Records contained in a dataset
------
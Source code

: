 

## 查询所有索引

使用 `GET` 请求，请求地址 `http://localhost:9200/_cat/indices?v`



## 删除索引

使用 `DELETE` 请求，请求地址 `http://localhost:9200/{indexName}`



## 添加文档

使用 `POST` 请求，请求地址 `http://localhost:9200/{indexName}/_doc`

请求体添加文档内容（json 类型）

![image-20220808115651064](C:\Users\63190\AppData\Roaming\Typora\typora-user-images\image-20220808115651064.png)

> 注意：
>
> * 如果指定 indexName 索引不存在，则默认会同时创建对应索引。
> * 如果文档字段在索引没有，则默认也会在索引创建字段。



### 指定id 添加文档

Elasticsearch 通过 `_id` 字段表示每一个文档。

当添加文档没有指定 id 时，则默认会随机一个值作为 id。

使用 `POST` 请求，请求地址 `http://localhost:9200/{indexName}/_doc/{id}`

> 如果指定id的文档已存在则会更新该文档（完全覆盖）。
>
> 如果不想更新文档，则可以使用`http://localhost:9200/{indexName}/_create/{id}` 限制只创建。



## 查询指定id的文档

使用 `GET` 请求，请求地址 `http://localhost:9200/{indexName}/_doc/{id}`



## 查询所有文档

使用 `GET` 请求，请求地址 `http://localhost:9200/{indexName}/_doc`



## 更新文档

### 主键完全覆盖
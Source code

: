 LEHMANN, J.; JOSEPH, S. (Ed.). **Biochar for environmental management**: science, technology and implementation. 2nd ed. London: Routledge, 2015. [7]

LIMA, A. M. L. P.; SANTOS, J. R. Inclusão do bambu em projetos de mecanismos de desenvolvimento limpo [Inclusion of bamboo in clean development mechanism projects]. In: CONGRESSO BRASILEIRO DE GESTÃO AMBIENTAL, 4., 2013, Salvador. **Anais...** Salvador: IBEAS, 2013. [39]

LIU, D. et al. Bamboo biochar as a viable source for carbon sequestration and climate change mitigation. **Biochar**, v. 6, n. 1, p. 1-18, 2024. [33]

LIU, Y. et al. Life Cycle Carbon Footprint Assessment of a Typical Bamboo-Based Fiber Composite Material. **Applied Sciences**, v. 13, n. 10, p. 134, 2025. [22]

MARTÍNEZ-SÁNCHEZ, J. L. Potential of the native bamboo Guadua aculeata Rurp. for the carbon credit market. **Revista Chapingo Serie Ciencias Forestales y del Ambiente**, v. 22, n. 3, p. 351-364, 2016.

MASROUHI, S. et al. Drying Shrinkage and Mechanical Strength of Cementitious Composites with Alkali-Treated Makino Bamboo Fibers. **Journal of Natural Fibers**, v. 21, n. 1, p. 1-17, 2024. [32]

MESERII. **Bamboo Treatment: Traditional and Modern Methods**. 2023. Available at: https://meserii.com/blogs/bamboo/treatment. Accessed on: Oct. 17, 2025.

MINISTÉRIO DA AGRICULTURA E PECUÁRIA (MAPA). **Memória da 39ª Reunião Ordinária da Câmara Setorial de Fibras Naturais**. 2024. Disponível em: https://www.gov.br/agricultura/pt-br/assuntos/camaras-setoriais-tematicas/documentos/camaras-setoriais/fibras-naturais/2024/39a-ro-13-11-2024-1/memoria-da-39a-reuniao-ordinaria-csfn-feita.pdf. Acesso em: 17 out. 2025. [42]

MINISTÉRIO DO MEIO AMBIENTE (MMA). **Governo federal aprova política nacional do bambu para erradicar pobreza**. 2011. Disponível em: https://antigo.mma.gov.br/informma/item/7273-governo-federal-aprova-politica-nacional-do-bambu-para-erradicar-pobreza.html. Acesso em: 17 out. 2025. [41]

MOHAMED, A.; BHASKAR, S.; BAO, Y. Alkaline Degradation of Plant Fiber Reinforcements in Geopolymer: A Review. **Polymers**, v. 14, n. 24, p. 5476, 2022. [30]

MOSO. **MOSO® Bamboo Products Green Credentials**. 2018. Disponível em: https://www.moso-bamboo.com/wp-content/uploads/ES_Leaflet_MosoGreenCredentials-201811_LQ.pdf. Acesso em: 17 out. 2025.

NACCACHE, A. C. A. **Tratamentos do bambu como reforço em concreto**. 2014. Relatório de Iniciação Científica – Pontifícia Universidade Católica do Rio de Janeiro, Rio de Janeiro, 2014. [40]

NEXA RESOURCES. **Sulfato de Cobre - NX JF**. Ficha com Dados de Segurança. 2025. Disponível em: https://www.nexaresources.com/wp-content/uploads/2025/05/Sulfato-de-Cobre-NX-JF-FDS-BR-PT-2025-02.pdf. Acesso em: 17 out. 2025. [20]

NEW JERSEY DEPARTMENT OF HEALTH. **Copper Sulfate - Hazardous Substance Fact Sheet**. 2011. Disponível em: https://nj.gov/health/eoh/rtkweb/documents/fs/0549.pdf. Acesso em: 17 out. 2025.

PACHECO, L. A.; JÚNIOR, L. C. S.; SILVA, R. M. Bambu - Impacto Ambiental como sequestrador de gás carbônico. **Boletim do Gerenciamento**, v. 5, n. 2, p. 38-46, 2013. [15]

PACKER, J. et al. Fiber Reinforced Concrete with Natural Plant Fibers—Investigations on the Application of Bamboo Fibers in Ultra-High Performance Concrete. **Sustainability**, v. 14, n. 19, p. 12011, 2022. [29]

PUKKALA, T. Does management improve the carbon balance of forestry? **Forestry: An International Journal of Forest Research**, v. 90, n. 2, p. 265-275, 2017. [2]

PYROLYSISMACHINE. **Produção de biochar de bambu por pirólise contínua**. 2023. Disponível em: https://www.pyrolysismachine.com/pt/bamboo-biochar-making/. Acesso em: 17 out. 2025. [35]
------
YOUR GOAL: Take every line above where "POST" appears and copy it.

TASK RESULT:
使用 `POST` 请求，请求地址 `http://localhost:9200/{indexName}/_doc`
使用 `POST` 请求，请求地址 `http://localhost:9200/{indexName}/_doc/{id}`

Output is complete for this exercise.